Senyum Naomi masih di sana, terpajang lebar, "Tenang saja. Aku akan membantumu mengatakan sesuatu pada Stuard, dokter yang menanganimu, agar membantumu bangun dari ranjang itu."

"Tidak, terima kasih. Aku baik-baik saja." Amelia bangkit, duduk dan menahan perih di perutnya. Ia tahu, Naomi akan meracuninya atau apa pun itu jika ia tidak menurut. "Kau ingin aku melakukan apa?"

"Aiden Lee akan menjelaskannya padamu. Kalian jadilah teman yang baik, ya. Sampai jumpa di sana."

"Jika kau tidak menghubungi tim ke amanan tiap jam, aku akan mengambil alih kepemimpinan," ucap Aiden Lee sembari menghela napas lelah.

Naomi menarik sebelah pundak Aiden Lee untuk turun. Saat Aiden Lee menurutinya, Naomi mencium pipi Aiden Lee. 

"Bye, Aiden."

Aiden Lee tak menjawab salam perpisahan gadis itu dan hanya menatapnya berlarian menjauh untuk menemui Kiel.
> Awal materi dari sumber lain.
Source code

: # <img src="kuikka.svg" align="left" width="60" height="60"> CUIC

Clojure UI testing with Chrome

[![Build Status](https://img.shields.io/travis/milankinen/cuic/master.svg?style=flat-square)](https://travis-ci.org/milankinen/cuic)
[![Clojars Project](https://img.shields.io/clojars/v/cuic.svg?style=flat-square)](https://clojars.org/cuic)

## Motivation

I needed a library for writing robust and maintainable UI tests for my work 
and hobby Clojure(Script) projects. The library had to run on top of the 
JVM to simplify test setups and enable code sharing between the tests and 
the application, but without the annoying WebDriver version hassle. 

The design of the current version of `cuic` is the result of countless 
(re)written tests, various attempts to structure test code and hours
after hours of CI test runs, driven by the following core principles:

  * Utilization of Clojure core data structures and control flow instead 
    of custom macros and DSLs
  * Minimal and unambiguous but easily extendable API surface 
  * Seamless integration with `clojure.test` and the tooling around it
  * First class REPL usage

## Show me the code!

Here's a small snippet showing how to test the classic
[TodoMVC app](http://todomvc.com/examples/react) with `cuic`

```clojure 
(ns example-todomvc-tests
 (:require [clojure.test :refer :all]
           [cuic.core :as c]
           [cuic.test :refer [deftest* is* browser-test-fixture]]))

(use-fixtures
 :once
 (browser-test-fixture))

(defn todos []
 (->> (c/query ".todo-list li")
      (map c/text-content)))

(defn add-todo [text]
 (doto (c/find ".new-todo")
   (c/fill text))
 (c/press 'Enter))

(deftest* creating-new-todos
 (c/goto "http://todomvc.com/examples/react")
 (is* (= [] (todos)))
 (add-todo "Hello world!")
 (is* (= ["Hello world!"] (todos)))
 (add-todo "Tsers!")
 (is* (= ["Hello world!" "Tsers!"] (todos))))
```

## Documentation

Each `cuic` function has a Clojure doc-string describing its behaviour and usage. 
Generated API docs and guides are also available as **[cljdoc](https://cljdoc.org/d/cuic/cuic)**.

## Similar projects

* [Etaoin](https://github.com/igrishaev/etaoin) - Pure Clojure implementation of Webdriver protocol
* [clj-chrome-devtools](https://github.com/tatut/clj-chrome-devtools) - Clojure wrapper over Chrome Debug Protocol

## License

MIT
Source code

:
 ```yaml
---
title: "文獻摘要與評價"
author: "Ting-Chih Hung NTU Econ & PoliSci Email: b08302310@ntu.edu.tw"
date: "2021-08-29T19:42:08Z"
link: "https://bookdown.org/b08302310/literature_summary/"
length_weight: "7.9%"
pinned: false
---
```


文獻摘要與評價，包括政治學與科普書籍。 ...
Begitu Naomi menutup pintu, Aiden Lee melipat tangan dan menatap Amelia dengan enggan.

"Aku pernah berada di posisimu," ucap Aiden Lee mengawali.

"Apa maksudmu?"

"Membenci para Bangsawan. Sejujurnya, masih. Hingga detik ini."

"Lalu apa yang membuatmu berada di sini?" Amelia menunduk, mengamati perutnya yang dirawat dengan sangat layak, perawatan dengan biaya mahal yang sudah lama sekali tidak di dapatkan Amelia.

"Naomi adalah pengecualian. Kalau kau bisa melihatnya. Kalau kau mau melihatnya."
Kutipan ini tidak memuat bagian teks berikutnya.